Пока Фэб покорно стаскивала чулки, Виктор вновь упаковал ее сумочку. Затем, заботливо поправив золотой фиговый брелок, свисавший с пояса Фэб, он проводил ее до двери.

— Я не хочу ни с кем встречаться, Виктор.

— Ты ведь не собираешься отступать. Янтарные глаза Фэб вспыхнули темным огнем:

— Я не могу больше выносить этот бедлам.

— Фэб, крошка, — он провел большим пальцем по ее щеке, — люди не всегда столь плохи, как ты о них думаешь.

— Мне ненавистна мысль, что кто-то станет жалеть меня.

— Ты бы предпочла, чтобы тебя никто не любил? Она изобразила на лице самоуверенную улыбку и взялась за дверную ручку.

— Я чувствую себя комфортно лишь в атмосфере всеобщего презрения.

Виктор поднял с пола съежившиеся в нелепый комочек чулки Фэб и покачал головой:

— Фэб, Фэб, когда ты перестанешь ломать себя?

— Когда добьюсь совершенства, — фыркнув, ответила она.

Глава 2

Брайен Хиббард, удобно устроившись в гостиной, разложил на коленях бумаги.

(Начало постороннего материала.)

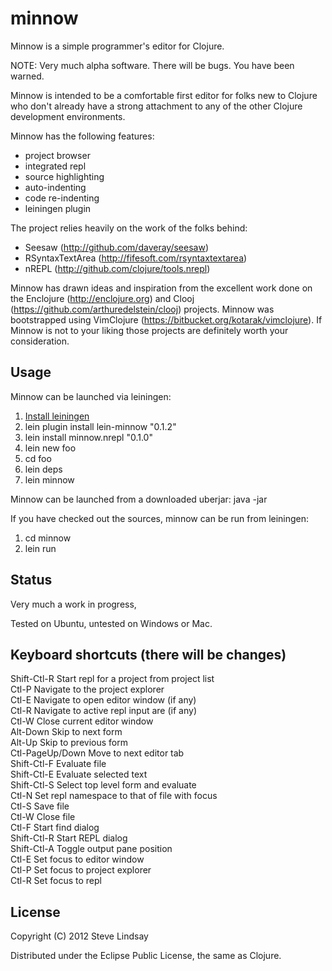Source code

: # minnow

Minnow is a simple programmer's editor for Clojure.

NOTE: Very much alpha software. There will be bugs. You have been warned.

Minnow is intended to be a comfortable first editor for folks new to Clojure who don't already 
have a strong attachment to any of the other Clojure development environments.

Minnow has the following features:

- project browser
- integrated repl
- source highlighting
- auto-indenting
- code re-indenting 
- leiningen plugin 

The project relies heavily on the work of the folks behind:

- Seesaw (http://github.com/daveray/seesaw)
- RSyntaxTextArea (http://fifesoft.com/rsyntaxtextarea) 
- nREPL (http://github.com/clojure/tools.nrepl)

Minnow has drawn ideas and inspiration from the excellent work done on the Enclojure 
(http://enclojure.org) and Clooj (https://github.com/arthuredelstein/clooj) projects. 
Minnow was bootstrapped using VimClojure (https://bitbucket.org/kotarak/vimclojure). 
If Minnow is not to your liking those projects are definitely worth your consideration.

## Usage

Minnow can be launched via leiningen:  
1) [Install leiningen](https://github.com/technomancy/leiningen/blob/master/README.md)  
2) lein plugin install lein-minnow "0.1.2"  
3) lein install minnow.nrepl "0.1.0"   
4) lein new foo  
5) cd foo  
6) lein deps   
7) lein minnow  

Minnow can be launched from a downloaded uberjar: java -jar <path to minnow uberjar>

If you have checked out the sources, minnow can be run from leiningen:  
1) cd minnow  
2) lein run  

## Status

Very much a work in progress, 

Tested on Ubuntu, untested on Windows or Mac.

## Keyboard shortcuts (there will be changes)

Shift-Ctl-R      Start repl for a project from project list  
Ctl-P	         Navigate to the project explorer  
Ctl-E	         Navigate to open editor window (if any)  
Ctl-R            Navigate to active repl input are (if any)  
Ctl-W            Close current editor window  
Alt-Down         Skip to next form  
Alt-Up           Skip to previous form  
Ctl-PageUp/Down  Move to next editor tab  
Shift-Ctl-F      Evaluate file  
Shift-Ctl-E      Evaluate selected text  
Shift-Ctl-S      Select top level form and evaluate  
Ctl-N		 Set repl namespace to that of file with focus  
Ctl-S            Save file  
Ctl-W            Close file  
Ctl-F            Start find dialog  
Shift-Ctl-R      Start REPL dialog  
Shift-Ctl-A      Toggle output pane position  
Ctl-E            Set focus to editor window  
Ctl-P	         Set focus to project explorer  
Ctl-R            Set focus to repl  

## License

Copyright (C) 2012 Steve Lindsay

Distributed under the Eclipse Public License, the same as Clojure.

— Приношу извинения за свое вторжение сразу после похорон, мисс Сомервиль, но ходят слухи, что вы собираетесь улететь из Чикаго завтра же вечером.

Адвокат оказался плотным мужчиной небольшого роста, лет сорока с небольшим, с красноватой кожей и седеющими волосами. Отличного покроя угольно-черный костюм все же не мог полностью скрыть его небольшое брюшко. Фэб разместилась напротив него в одном из широких кресел, стоявших перед огромным каменным камином. Она всегда ненавидела эту темную, обитую панелями комнату, увешанную чучелами птиц, задранными к потолку черепами убитых животных и с пепельницей, вырезанной из копыта жирафа.

Когда Фэб скрестила ноги, тонкая золотистая цепочка полукругом легла на ее колено, поблескивая на свету. Хиббард опустил глаза и откашлялся.

— У меня нет причин задерживаться здесь дольше, мистер Хиббард. Молли возвращается в лагерь завтра днем, а мой самолет отбывает несколько позднее.

— Боюсь, что ваш отъезд создаст вам определенные трудности. Завещание вашего отца имеет некоторые нюансы.

Отец ознакомил Фэб со своим завещанием полгода назад, когда врачи обнаружили у него рак печени. Она знала, что Берт утвердил трастовый фонд для Молли и что Рид унаследует его обожаемую команду «Звезды».